Reduced pharyngeal pumping rates observed in tph-1 mutants using microfluidic electropharyngeogram (EPG) recordings
Terra Hiebert1, Adela Chicas-Cruz1 and Kathryn McCormick1
1NemaMetrix, Inc,. 44 W 7th Ave., Eugene, OR 97401 USA.
Correspondence to: Terra Hiebert (terra.hiebert@nemametrix.com)

Description

In Caenorhabditis elegans, serotonin (5-HT) activates and controls pharyngeal pumping in response to food (Horvitz et al., 1982; Sze et al., 2000; Song and Avery 2012).  Tryptophan hydroxylase, the enzyme required for serotonin biosynthesis, is encoded by the gene tph-1.  Worms with a tph-1 deletion mutation exhibit phenotypes associated with a lack of serotonin-signaling, including reduced pharyngeal pumping (Sze et al., 2000; Avery and Horvitz 1990; Song and Avery 2012). We used a microfluidic electropharyngeogram (EPG) recording platform (NemaMetrix) and associated software (NemAnalysis) to measure pharyngeal pumping in C. elegans tph-1 mutants in the presence of bacterial food (100 mg/ml E. coli OP50 in M9 buffer), following a 2-hr fasting period.
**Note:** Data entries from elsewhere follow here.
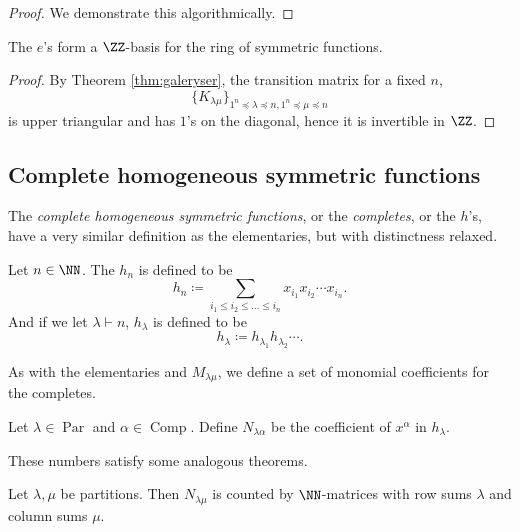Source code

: \documentclass{article}
\DeclareMathOperator{\Par}{Par}
\DeclareMathOperator{\Com}{Comp}
\begin{document}
\begin{proof}
    We demonstrate this algorithmically. 
    
\end{proof}

\begin{theorem} The $e$'s form a $\ZZ$-basis for the ring of symmetric functions.
\end{theorem}

\begin{proof}
    By Theorem \ref{thm:galeryser}, the transition matrix for a fixed $n$,
    \[
        \{K_{\lambda\mu}\}_{1^n \preceq \lambda \preceq n, 1^n \preceq \mu \preceq n}
    \]
    is upper triangular and has $1$'s on the diagonal, hence it is invertible in $\ZZ$. 
\end{proof}

\subsection{Complete homogeneous symmetric functions}

The \textit{complete homogeneous symmetric functions}, or the \textit{completes}, or the $h$'s, have a very similar definition as the elementaries, but with distinctness relaxed.

\begin{definition}
    Let $n\in\NN$. The  $h_n$ is defined to be
    \[
        h_n \coloneq \sum_{i_1\leq i_2\leq\ldots\leq i_n} x_{i_1}x_{i_2}\cdots x_{i_n}.
    \]
    And if we let $\lambda \vdash n$, $h_\lambda$ is defined to be
    \[
        h_\lambda \coloneq h_{\lambda_1}h_{\lambda_2}\cdots.
    \]
\end{definition}

As with the elementaries and $M_{\lambda\mu}$, we define a set of monomial coefficients for the completes.

\begin{definition}
    Let $\lambda \in \Par$ and $\alpha \in \Com$. Define $N_{\lambda\alpha}$ be the coefficient of $x^\alpha$ in $h_\lambda$.
\end{definition}

These numbers satisfy some analogous theorems.

\begin{theorem} \label{thm:h2mCombInterpretation}
    Let $\lambda, \mu$ be partitions. Then $N_{\lambda\mu}$ is counted by $\NN$-matrices with row sums $\lambda$ and column sums $\mu$.
\end{theorem}
\end{document}
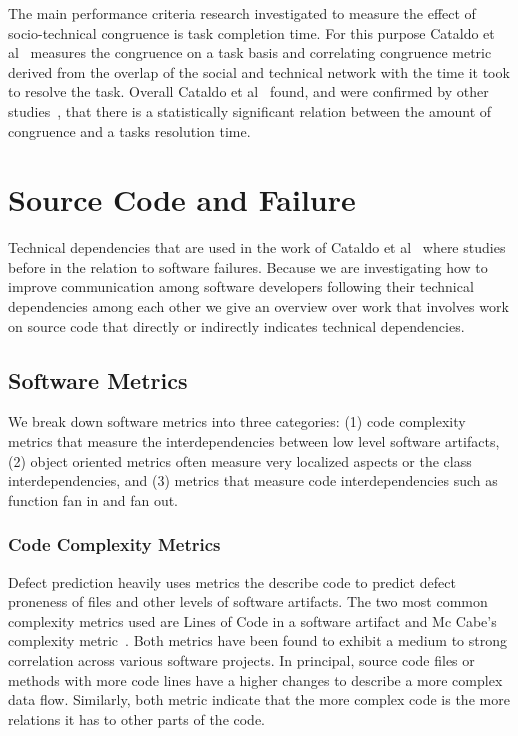 The main performance criteria research investigated to measure the effect of socio-technical congruence is task completion time.
For this purpose Cataldo et al~\cite{cataldo:cscw:2006} measures the congruence on a task basis and correlating congruence metric derived from the overlap of the social and technical network with the time it took to resolve the task.
Overall Cataldo et al~\cite{cataldo:cscw:2006} found, and were confirmed by other studies~\cite{valetto:msr:2007,ehrlich:stc:2008}, that there is a statistically significant relation between the amount of congruence and a tasks resolution time.



\section{Source Code and Failure}
Technical dependencies that are used in the work of Cataldo et al~\cite{cataldo:cscw:2006} where studies before in the relation to software failures.
Because we are investigating how to improve communication among software developers following their technical dependencies among each other we give an overview over work that involves work on source code that directly or indirectly indicates technical dependencies. 

\subsection{Software Metrics}
\label{chap:6:measure}
We break down software metrics into three categories:
(1) code complexity metrics that measure the interdependencies between low level software artifacts,
(2) object oriented metrics often measure very localized aspects or the class interdependencies,
and (3) metrics that measure code interdependencies such as function fan in and fan out.

\subsubsection{Code Complexity Metrics}
Defect prediction heavily uses metrics the describe code to predict defect proneness of files and other levels of software artifacts.
%
The two most common complexity metrics used are Lines of Code in a software artifact and Mc Cabe's complexity metric~\cite{mccabe:ieee:1976}.
Both metrics have been found to exhibit a medium to strong correlation across various software projects.
In principal, source code files or methods with more code lines have a higher changes to describe a more complex data flow.
Similarly, both metric indicate that the more complex code is the more relations it has to other parts of the code.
Prior research has shown that a fasting period (e.g., 2-4-hr) induces elevated feeding rates for worms upon re-introduction to bacterial food (Lemieux and Ashrafi 2015). We chose to measure pharyngeal pumping during this elevated feeding phase due to our hypothesis that tph-1 animals would exhibit lower pumping rates than control worms.   Pumping was recorded for 2-minute durations over three independent trials (total N2 n = 90; tph-1 n = 92).  C. elegans tph-1 mutants exhibited significantly lower pharyngeal pumping rates than N2 control animals (A, N2 = 3.46 ± 0.19 Hz; tph-1 = 0.89 ± 0.10 Hz; mean ± SEM; *** p < 0.0001, 2-tailed students t-test).  Pumping frequency data were pooled in A; see B for a comparison of each experimental trial.

Reagents

Strains: MT15434 tph-1 (mg280) II, kindly provided by the Prahlad lab.

Control Strain: N2

References

Avery A, Horvitz HR (1990) Effects of starvation and neuroactive drugs on feeding in Caenorhabditis elegans. Journal of Experimental Zoology 253:163-270
10.1002/jez.1402530305 | PubMed
Horvitz HR, Chalfie M, Trent C, Sulston JE, Evans PD (1982) Serotonin and octopamine in the nematode Caenorhabditis elegans. Science 216:1012–1014
PubMed
Lemieux GA, Ashrafi K (2015) Neural regulatory pathways of feeding and fat in Caenorhabditis elegans. Annual Review of Genetics 49: 1-718
10.1146/annurev-genet-120213-092244 | PubMed
Song, B, Avery L (2012) Serotonin activates overall feeding by activating two separate neural pathways in Caenorhabditis elegans. J Neurosci 32(6): 1920-1931 Sze JY, Victor M, Loer C, Shi Y, Ruvkun G (2000) Food and metabolic signaling defects in a Caenorhabditis elegans serotonin-synthesis mutant. Nature 403:560–564
10.1523/JNEUROSCI.2064-11.2012 | PubMed | PubMed Central

Funding

Oregon Nanoscience and Microtechnologies Institute (ONAMI) and NemaMetrix, Inc.

Reviewed By

Veena Prahlad

History

Received: December 12, 2016
Accepted: January 27, 2017
Published: February 8, 2017

Copyright

© 2017 by the authors. This is an open-access article distributed under the terms of the Creative Commons Attribution 4.0 International (CC BY 4.0) License, which permits unrestricted use, distribution, and reproduction in any medium, provided the original author and source are credited.

Citation

Hiebert, T; Chicas-Cruz, A; McCormick, K (2017). Reduced pharyngeal pumping rates observed in tph-1 mutants using microfluidic electropharyngeogram (EPG) recordings. microPublication Biology. 10.17912/W2CC7Z.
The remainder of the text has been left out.